Adzan magrib terdengar, segera lelaki itu mematikan tembakaunya dan kemudian merai baju kokoh yang memang ia taruh di pojok kursi. Peci yang awalnya miring ke-kanan kini telah terwalak sebagaimana mestinya. Suara decitan pintu membuat atensinya teralihkan kesumber suara, sebuah senyuman hangat terbit kala melihat cucu-cucunya telah siap menuju masjid.

Entah bagaimana? Tak peduli berapa kali pemandangan ini ia saksikan, selalu saja ada rasa hangat yang menjalar kehatinya seeakan melihat ketujuh cucunya adalah pelipur lara dikala sepi melanda.

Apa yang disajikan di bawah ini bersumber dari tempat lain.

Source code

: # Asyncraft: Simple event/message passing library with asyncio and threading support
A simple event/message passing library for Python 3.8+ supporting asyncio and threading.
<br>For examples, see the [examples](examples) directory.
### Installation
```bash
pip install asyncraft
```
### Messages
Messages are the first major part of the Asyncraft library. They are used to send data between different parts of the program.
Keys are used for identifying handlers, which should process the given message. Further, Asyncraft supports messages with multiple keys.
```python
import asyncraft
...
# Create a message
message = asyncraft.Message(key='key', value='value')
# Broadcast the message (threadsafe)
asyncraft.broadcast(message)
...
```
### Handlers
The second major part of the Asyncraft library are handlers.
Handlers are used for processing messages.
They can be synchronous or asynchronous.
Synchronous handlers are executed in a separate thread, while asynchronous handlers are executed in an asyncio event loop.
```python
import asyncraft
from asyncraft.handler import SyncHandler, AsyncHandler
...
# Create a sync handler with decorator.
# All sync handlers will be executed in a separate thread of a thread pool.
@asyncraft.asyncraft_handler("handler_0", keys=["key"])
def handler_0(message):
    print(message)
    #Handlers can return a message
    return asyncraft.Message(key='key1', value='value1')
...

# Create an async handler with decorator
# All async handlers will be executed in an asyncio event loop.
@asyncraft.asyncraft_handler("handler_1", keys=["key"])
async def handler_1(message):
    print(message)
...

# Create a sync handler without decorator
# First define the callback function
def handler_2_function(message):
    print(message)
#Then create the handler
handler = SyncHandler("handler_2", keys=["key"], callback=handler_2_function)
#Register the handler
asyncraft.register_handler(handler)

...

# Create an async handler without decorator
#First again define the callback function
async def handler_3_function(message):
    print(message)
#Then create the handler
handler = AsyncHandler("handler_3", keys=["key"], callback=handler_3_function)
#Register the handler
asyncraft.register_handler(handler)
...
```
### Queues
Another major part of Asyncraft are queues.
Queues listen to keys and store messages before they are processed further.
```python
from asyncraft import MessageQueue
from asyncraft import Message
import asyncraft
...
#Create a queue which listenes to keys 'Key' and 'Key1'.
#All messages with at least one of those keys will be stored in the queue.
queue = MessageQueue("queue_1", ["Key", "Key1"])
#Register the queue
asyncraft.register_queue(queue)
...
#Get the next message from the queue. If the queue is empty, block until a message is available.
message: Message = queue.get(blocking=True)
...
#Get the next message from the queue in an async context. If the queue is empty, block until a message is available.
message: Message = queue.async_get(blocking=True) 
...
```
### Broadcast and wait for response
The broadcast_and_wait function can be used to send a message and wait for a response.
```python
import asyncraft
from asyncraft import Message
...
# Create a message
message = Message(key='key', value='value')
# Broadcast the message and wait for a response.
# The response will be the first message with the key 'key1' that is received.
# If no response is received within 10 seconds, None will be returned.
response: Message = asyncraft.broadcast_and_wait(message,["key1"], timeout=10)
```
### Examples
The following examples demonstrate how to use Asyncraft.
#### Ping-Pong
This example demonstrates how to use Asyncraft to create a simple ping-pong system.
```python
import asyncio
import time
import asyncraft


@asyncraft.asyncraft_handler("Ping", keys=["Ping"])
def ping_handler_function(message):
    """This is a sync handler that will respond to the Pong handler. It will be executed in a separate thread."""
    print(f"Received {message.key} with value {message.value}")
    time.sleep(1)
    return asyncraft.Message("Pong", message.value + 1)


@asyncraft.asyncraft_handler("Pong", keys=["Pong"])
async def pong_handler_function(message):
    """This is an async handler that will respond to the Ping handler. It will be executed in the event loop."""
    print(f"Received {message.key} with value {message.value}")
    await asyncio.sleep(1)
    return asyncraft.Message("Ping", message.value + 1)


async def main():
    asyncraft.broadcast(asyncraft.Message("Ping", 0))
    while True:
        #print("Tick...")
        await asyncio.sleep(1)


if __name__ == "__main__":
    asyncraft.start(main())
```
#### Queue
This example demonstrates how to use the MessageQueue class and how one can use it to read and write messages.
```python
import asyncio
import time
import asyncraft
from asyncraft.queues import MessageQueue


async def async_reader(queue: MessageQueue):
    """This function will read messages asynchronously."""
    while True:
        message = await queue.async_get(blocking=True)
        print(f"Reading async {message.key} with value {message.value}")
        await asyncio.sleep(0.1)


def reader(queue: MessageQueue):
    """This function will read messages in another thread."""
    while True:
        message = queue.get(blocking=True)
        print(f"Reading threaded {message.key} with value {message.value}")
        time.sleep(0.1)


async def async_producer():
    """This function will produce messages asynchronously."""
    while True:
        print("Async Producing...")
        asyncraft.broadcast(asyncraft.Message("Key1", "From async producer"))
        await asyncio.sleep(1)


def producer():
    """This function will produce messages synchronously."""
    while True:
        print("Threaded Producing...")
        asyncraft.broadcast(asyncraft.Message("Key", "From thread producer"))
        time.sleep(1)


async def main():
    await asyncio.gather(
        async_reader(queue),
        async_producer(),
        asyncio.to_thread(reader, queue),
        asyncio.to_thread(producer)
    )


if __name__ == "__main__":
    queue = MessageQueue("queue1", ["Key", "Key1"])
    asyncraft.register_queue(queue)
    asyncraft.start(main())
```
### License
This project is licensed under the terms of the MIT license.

Menilik beberapa tahun yang lalu, lelaki tua itu begitu bahagia kala mendapat kabar kalau anak-anaknya akan menitipkan cucu-cucunya di rumah. Perasaanya terasa melambung tak terdefinikan. sekian lama rumah mengikat sepi kini mulai ada kehangatan yang menemani, jikalau sebelumnya saat ia membuka mata dipagi hari hanya disambut oleh kicauan burung pipit peliharaannya, kini paginya disambut oleh ke tujuh cucunya.

Seperti buah kelapa, sepohon tapi punya air sendiri. Ketujuh cucu Eyang Muhsin memiliki cerita menariknya sendiri yang selalu mereka bagi kala duduk bersama di teras rumah pada sore hari. Tak ayal rumah berlantai dua dengan cat hijau tua itu selalu ramai dengan gelak tawa atau teriakan yang berasal dari Bang Revan kepada Candra yang memang selalu menargetkan keusilan tak masuk akal kepada dirinya.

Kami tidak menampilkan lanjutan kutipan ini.